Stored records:
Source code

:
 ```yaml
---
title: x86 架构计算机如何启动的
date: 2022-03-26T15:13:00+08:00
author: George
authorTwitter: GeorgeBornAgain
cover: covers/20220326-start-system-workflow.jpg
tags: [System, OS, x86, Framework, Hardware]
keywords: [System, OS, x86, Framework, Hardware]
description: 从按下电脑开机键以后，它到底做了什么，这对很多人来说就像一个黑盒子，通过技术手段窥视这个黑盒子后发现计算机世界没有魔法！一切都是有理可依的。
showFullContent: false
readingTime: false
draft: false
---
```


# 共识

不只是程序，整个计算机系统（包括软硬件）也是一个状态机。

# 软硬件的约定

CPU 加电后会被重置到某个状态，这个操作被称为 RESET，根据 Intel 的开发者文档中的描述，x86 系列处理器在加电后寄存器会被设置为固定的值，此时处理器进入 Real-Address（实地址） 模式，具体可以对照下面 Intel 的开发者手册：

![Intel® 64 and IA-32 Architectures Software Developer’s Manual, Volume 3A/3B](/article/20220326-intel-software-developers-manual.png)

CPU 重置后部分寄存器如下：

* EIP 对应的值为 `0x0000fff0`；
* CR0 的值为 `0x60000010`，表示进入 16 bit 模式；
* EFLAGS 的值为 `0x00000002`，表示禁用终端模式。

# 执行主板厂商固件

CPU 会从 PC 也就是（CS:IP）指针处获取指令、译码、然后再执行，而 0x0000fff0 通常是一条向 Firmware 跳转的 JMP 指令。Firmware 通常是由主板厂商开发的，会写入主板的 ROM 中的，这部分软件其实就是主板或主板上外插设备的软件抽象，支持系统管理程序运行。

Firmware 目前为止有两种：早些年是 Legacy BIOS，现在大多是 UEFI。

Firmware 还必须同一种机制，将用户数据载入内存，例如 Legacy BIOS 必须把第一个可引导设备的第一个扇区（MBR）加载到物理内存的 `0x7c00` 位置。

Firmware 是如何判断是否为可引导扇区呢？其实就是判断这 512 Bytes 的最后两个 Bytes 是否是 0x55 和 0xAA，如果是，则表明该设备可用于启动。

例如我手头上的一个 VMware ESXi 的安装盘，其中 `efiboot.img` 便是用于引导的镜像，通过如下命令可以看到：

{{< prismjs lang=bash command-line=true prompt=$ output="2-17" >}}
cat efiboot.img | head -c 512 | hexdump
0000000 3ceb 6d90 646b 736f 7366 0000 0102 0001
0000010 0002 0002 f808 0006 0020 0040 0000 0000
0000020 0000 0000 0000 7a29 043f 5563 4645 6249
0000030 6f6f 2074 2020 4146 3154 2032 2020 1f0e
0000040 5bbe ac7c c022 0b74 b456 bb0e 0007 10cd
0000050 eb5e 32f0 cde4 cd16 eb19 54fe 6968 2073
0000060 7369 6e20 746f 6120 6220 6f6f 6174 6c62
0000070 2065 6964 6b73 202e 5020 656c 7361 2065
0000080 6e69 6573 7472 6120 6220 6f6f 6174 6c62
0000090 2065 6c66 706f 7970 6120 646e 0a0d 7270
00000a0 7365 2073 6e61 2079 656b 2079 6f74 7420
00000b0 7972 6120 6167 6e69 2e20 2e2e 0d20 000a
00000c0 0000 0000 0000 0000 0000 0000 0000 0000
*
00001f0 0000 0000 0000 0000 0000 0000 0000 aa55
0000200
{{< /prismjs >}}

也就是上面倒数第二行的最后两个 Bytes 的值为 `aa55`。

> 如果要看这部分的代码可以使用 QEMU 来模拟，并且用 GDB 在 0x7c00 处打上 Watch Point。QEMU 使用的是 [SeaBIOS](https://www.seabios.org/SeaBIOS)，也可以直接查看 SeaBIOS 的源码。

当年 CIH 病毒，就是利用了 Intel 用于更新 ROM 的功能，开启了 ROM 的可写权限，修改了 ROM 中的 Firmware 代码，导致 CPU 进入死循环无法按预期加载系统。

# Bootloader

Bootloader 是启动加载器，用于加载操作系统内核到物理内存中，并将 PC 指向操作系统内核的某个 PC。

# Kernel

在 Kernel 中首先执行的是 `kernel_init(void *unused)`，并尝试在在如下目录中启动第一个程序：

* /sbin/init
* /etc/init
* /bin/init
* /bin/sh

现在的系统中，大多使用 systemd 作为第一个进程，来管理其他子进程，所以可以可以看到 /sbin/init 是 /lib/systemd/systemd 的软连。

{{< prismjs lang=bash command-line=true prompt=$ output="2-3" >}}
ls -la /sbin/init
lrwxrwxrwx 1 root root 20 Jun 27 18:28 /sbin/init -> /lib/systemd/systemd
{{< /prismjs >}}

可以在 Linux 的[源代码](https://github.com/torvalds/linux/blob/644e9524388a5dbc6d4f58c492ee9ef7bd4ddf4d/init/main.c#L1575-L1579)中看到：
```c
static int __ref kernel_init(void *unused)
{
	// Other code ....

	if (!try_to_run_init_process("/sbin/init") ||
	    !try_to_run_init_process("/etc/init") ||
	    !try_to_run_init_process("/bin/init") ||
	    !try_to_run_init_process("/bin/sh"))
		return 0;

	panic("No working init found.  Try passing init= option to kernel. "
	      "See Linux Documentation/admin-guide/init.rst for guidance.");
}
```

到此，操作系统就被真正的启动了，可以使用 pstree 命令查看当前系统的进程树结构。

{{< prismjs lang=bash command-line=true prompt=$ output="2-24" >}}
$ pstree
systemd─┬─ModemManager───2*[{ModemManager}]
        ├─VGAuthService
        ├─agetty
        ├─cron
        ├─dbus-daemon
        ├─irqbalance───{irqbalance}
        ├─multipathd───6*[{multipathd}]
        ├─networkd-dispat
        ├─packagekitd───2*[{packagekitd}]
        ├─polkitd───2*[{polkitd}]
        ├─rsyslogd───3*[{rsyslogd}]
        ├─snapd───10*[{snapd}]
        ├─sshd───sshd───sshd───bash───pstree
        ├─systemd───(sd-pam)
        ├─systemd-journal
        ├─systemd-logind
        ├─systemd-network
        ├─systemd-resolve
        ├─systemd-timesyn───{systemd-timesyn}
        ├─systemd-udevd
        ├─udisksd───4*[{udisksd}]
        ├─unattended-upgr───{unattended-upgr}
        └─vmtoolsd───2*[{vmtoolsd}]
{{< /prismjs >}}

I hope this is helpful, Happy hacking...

WHAT THIS TASK INVOLVES: The full set of entries above has to be restated exactly.

RESULT:
Source code

:
 ```yaml
---
title: x86 架构计算机如何启动的
date: 2022-03-26T15:13:00+08:00
author: George
authorTwitter: GeorgeBornAgain
cover: covers/20220326-start-system-workflow.jpg
tags: [System, OS, x86, Framework, Hardware]
keywords: [System, OS, x86, Framework, Hardware]
description: 从按下电脑开机键以后，它到底做了什么，这对很多人来说就像一个黑盒子，通过技术手段窥视这个黑盒子后发现计算机世界没有魔法！一切都是有理可依的。
showFullContent: false
readingTime: false
draft: false
---
```


# 共识

不只是程序，整个计算机系统（包括软硬件）也是一个状态机。

# 软硬件的约定

CPU 加电后会被重置到某个状态，这个操作被称为 RESET，根据 Intel 的开发者文档中的描述，x86 系列处理器在加电后寄存器会被设置为固定的值，此时处理器进入 Real-Address（实地址） 模式，具体可以对照下面 Intel 的开发者手册：

![Intel® 64 and IA-32 Architectures Software Developer’s Manual, Volume 3A/3B](/article/20220326-intel-software-developers-manual.png)

CPU 重置后部分寄存器如下：

* EIP 对应的值为 `0x0000fff0`；
* CR0 的值为 `0x60000010`，表示进入 16 bit 模式；
* EFLAGS 的值为 `0x00000002`，表示禁用终端模式。

# 执行主板厂商固件

CPU 会从 PC 也就是（CS:IP）指针处获取指令、译码、然后再执行，而 0x0000fff0 通常是一条向 Firmware 跳转的 JMP 指令。Firmware 通常是由主板厂商开发的，会写入主板的 ROM 中的，这部分软件其实就是主板或主板上外插设备的软件抽象，支持系统管理程序运行。

Firmware 目前为止有两种：早些年是 Legacy BIOS，现在大多是 UEFI。

Firmware 还必须同一种机制，将用户数据载入内存，例如 Legacy BIOS 必须把第一个可引导设备的第一个扇区（MBR）加载到物理内存的 `0x7c00` 位置。

Firmware 是如何判断是否为可引导扇区呢？其实就是判断这 512 Bytes 的最后两个 Bytes 是否是 0x55 和 0xAA，如果是，则表明该设备可用于启动。

例如我手头上的一个 VMware ESXi 的安装盘，其中 `efiboot.img` 便是用于引导的镜像，通过如下命令可以看到：

{{< prismjs lang=bash command-line=true prompt=$ output="2-17" >}}
cat efiboot.img | head -c 512 | hexdump
0000000 3ceb 6d90 646b 736f 7366 0000 0102 0001
0000010 0002 0002 f808 0006 0020 0040 0000 0000
0000020 0000 0000 0000 7a29 043f 5563 4645 6249
0000030 6f6f 2074 2020 4146 3154 2032 2020 1f0e
0000040 5bbe ac7c c022 0b74 b456 bb0e 0007 10cd
0000050 eb5e 32f0 cde4 cd16 eb19 54fe 6968 2073
0000060 7369 6e20 746f 6120 6220 6f6f 6174 6c62
0000070 2065 6964 6b73 202e 5020 656c 7361 2065
0000080 6e69 6573 7472 6120 6220 6f6f 6174 6c62
0000090 2065 6c66 706f 7970 6120 646e 0a0d 7270
00000a0 7365 2073 6e61 2079 656b 2079 6f74 7420
00000b0 7972 6120 6167 6e69 2e20 2e2e 0d20 000a
00000c0 0000 0000 0000 0000 0000 0000 0000 0000
*
00001f0 0000 0000 0000 0000 0000 0000 0000 aa55
0000200
{{< /prismjs >}}

也就是上面倒数第二行的最后两个 Bytes 的值为 `aa55`。

> 如果要看这部分的代码可以使用 QEMU 来模拟，并且用 GDB 在 0x7c00 处打上 Watch Point。QEMU 使用的是 [SeaBIOS](https://www.seabios.org/SeaBIOS)，也可以直接查看 SeaBIOS 的源码。

当年 CIH 病毒，就是利用了 Intel 用于更新 ROM 的功能，开启了 ROM 的可写权限，修改了 ROM 中的 Firmware 代码，导致 CPU 进入死循环无法按预期加载系统。

# Bootloader

Bootloader 是启动加载器，用于加载操作系统内核到物理内存中，并将 PC 指向操作系统内核的某个 PC。

# Kernel

在 Kernel 中首先执行的是 `kernel_init(void *unused)`，并尝试在在如下目录中启动第一个程序：

* /sbin/init
* /etc/init
* /bin/init
* /bin/sh

现在的系统中，大多使用 systemd 作为第一个进程，来管理其他子进程，所以可以可以看到 /sbin/init 是 /lib/systemd/systemd 的软连。

{{< prismjs lang=bash command-line=true prompt=$ output="2-3" >}}
ls -la /sbin/init
lrwxrwxrwx 1 root root 20 Jun 27 18:28 /sbin/init -> /lib/systemd/systemd
{{< /prismjs >}}

可以在 Linux 的[源代码](https://github.com/torvalds/linux/blob/644e9524388a5dbc6d4f58c492ee9ef7bd4ddf4d/init/main.c#L1575-L1579)中看到：
```c
static int __ref kernel_init(void *unused)
{
	// Other code ....

	if (!try_to_run_init_process("/sbin/init") ||
	    !try_to_run_init_process("/etc/init") ||
	    !try_to_run_init_process("/bin/init") ||
	    !try_to_run_init_process("/bin/sh"))
		return 0;

	panic("No working init found.  Try passing init= option to kernel. "
	      "See Linux Documentation/admin-guide/init.rst for guidance.");
}
```

到此，操作系统就被真正的启动了，可以使用 pstree 命令查看当前系统的进程树结构。

{{< prismjs lang=bash command-line=true prompt=$ output="2-24" >}}
$ pstree
systemd─┬─ModemManager───2*[{ModemManager}]
        ├─VGAuthService
        ├─agetty
        ├─cron
        ├─dbus-daemon
        ├─irqbalance───{irqbalance}
        ├─multipathd───6*[{multipathd}]
        ├─networkd-dispat
        ├─packagekitd───2*[{packagekitd}]
        ├─polkitd───2*[{polkitd}]
        ├─rsyslogd───3*[{rsyslogd}]
        ├─snapd───10*[{snapd}]
        ├─sshd───sshd───sshd───bash───pstree
        ├─systemd───(sd-pam)
        ├─systemd-journal
        ├─systemd-logind
        ├─systemd-network
        ├─systemd-resolve
        ├─systemd-timesyn───{systemd-timesyn}
        ├─systemd-udevd
        ├─udisksd───4*[{udisksd}]
        ├─unattended-upgr───{unattended-upgr}
        └─vmtoolsd───2*[{vmtoolsd}]
{{< /prismjs >}}

I hope this is helpful, Happy hacking...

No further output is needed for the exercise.